Figure 4 The dynamics of the public TCR repertoire during PTI. The y axis shows the abundance of TCRs shared by all four PTI individuals at one or more time points. (A) Naïve CD4+ TCR repertoires and (B) Memory CD8+ TCR repertoires. Annotated CDR3s from the VDJ database are listed with corresponding amino acid sequences, epitopes, TCR population and chain (Table 2).

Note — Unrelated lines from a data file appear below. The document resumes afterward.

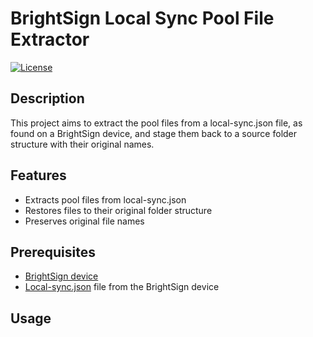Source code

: # BrightSign Local Sync Pool File Extractor

[![License](https://img.shields.io/badge/license-MIT-blue.svg)](LICENSE)

## Description

This project aims to extract the pool files from a local-sync.json file, as found on a BrightSign device, and stage them back to a source folder structure with their original names.

## Features

- Extracts pool files from local-sync.json
- Restores files to their original folder structure
- Preserves original file names

## Prerequisites

- [BrightSign device](https://www.brightsign.biz/)
- [Local-sync.json](https://docs.brightsign.biz/display/DOC/Local+Sync) file from the BrightSign device

## Usage
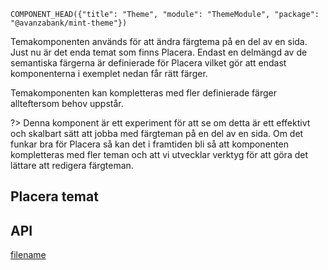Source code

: `COMPONENT_HEAD({"title": "Theme", "module": "ThemeModule", "package": "@avanzabank/mint-theme"})`

Temakomponenten används för att ändra färgtema på en del av en sida. Just nu är det enda temat som finns Placera.
Endast en delmängd av de semantiska färgerna är definierade för Placera vilket gör att endast komponenterna i exemplet nedan
får rätt färger.

Temakomponenten kan kompletteras med fler definierade färger allteftersom behov uppstår. 

?> Denna komponent är ett experiment för att se om detta är ett effektivt och skalbart sätt att jobba med färgteman på en del av en sida. Om det funkar bra för Placera så kan det i framtiden bli så att komponenten kompletteras med fler teman och att vi utvecklar verktyg för att göra det lättare att redigera färgteman. 




## Placera temat
<div class="component-example-container" data-example-path="/mint/theme/#/basic"></div>




## API
<div class="component-library-api" data-package-name="theme"></div>

[filename](includes/_componentFooter.md ':include')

Table 2 VDJ database annotated CDR3s from memory CD8+ T cells shared between all four PTI patients

ART Interruption Is Associated With the Emergence of TCR Clusters

Antigen specific responses are often associated with the expansion of clusters of closely related TCRs (23, 26). Closely related TCRs have similar CDR3 regions with the same continuous amino acids (AA) in their sequences called motifs. To examine sequence similarity, we first computed the Hamming distance metric showing the number of AA differences between CDR3 sequences. The model tests two pairwise CDR3s of equal length at a time, creating a CDR3 similarity network in our cohort. A Hamming distance of 1 reflects a single AA change between two neighboring CDR3s. While concentrating our investigation on antigen-exposed TCRs in the memory CD8+ T cell population, we observed an increase of more “similar” CDR3s (low Hamming distance) in two of the patients (1 and 4) following PTI. (Figure 5A). The remaining two patients remained consistent throughout all sampling times.

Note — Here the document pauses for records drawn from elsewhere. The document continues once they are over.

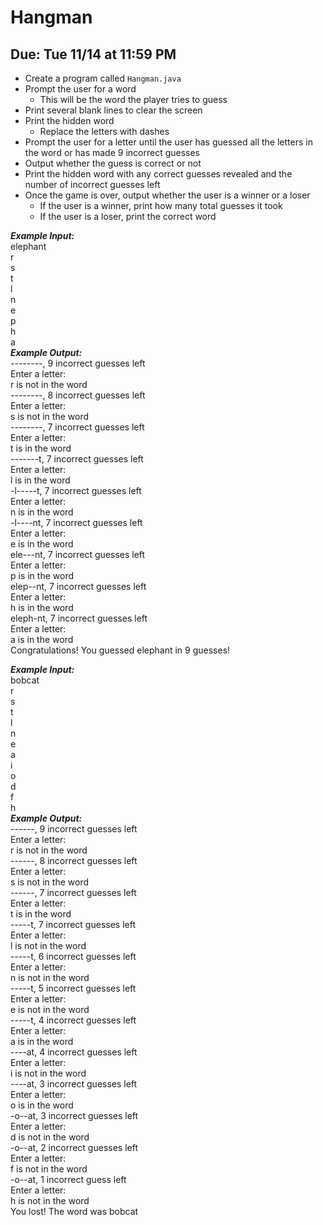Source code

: # Hangman

## Due: Tue 11/14 at 11:59 PM

- Create a program called `Hangman.java`
- Prompt the user for a word
  - This will be the word the player tries to guess
- Print several blank lines to clear the screen
- Print the hidden word
  - Replace the letters with dashes
- Prompt the user for a letter until the user has guessed all the letters in the word or has made 9 incorrect guesses
- Output whether the guess is correct or not
- Print the hidden word with any correct guesses revealed and the number of incorrect guesses left
- Once the game is over, output whether the user is a winner or a loser
  - If the user is a winner, print how many total guesses it took
  - If the user is a loser, print the correct word

***Example Input:***\
elephant\
r\
s\
t\
l\
n\
e\
p\
h\
a\
***Example Output:***\
--------, 9 incorrect guesses left\
Enter a letter: \
r is not in the word\
--------, 8 incorrect guesses left\
Enter a letter: \
s is not in the word\
--------, 7 incorrect guesses left\
Enter a letter: \
t is in the word\
-------t, 7 incorrect guesses left\
Enter a letter: \
l is in the word\
-l-----t, 7 incorrect guesses left\
Enter a letter: \
n is in the word\
-l----nt, 7 incorrect guesses left\
Enter a letter: \
e is in the word\
ele---nt, 7 incorrect guesses left\
Enter a letter: \
p is in the word\
elep--nt, 7 incorrect guesses left\
Enter a letter: \
h is in the word\
eleph-nt, 7 incorrect guesses left\
Enter a letter: \
a is in the word\
Congratulations! You guessed elephant in 9 guesses!

***Example Input:***\
bobcat\
r\
s\
t\
l\
n\
e\
a\
i\
o\
d\
f\
h\
***Example Output:***\
------, 9 incorrect guesses left\
Enter a letter: \
r is not in the word\
------, 8 incorrect guesses left\
Enter a letter: \
s is not in the word\
------, 7 incorrect guesses left\
Enter a letter: \
t is in the word\
-----t, 7 incorrect guesses left\
Enter a letter: \
l is not in the word\
-----t, 6 incorrect guesses left\
Enter a letter: \
n is not in the word\
-----t, 5 incorrect guesses left\
Enter a letter: \
e is not in the word\
-----t, 4 incorrect guesses left\
Enter a letter: \
a is in the word\
----at, 4 incorrect guesses left\
Enter a letter: \
i is not in the word\
----at, 3 incorrect guesses left\
Enter a letter: \
o is in the word\
-o--at, 3 incorrect guesses left\
Enter a letter: \
d is not in the word\
-o--at, 2 incorrect guesses left\
Enter a letter: \
f is not in the word\
-o--at, 1 incorrect guess left\
Enter a letter: \
h is not in the word\
You lost! The word was bobcat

Figure 5 T cell clustering following ART interruption. TCR CDR3 sequence similarities were computed using the Hamming distance to tests two pairwise CDR3s of equal length at a time creating a CDR3 similarity network. A Hamming distance of 1 reflects a single AA change between two neighboring CDR3s. (A) The distribution of pairwise Hamming distances between CDR3s in the memory CD8+ T cell repertoires. (B) TCR CDR3 sequence similarities were also computed using a shared triplet metric of closely related CDR3s forming network clusters in the memory CD8+ T cell population. (C) The number of nodes as a proportion of the number of total TCRs being clustered for each sample following PTI.

TCRs were then clustered according to their CDR3 sequence similarity and motif conservation using the “Grouping Lymphocyte Interactions by Paratope Hotspots” (GLIPH) algorithm (23). GLIPH predicts which TCRs are able to bind the same MHC-restricted peptide antigens. First, the algorithm returns lists of significant, locally enriched motifs of AA found within thousands of similar CDR3s. We found an increased number of enriched AA motifs in the CDR3 sequences following PTI in three of the patients (Table 3). The GLIPH algorithm then estimates the number of similar “antigen specificity groups” within the memory TCR repertoire (Table 3). Overall, we observed a decreased number of specificity groups following PTI in all four patients, reflecting a decreased TCR repertoire diversity returning to baseline levels in the long term.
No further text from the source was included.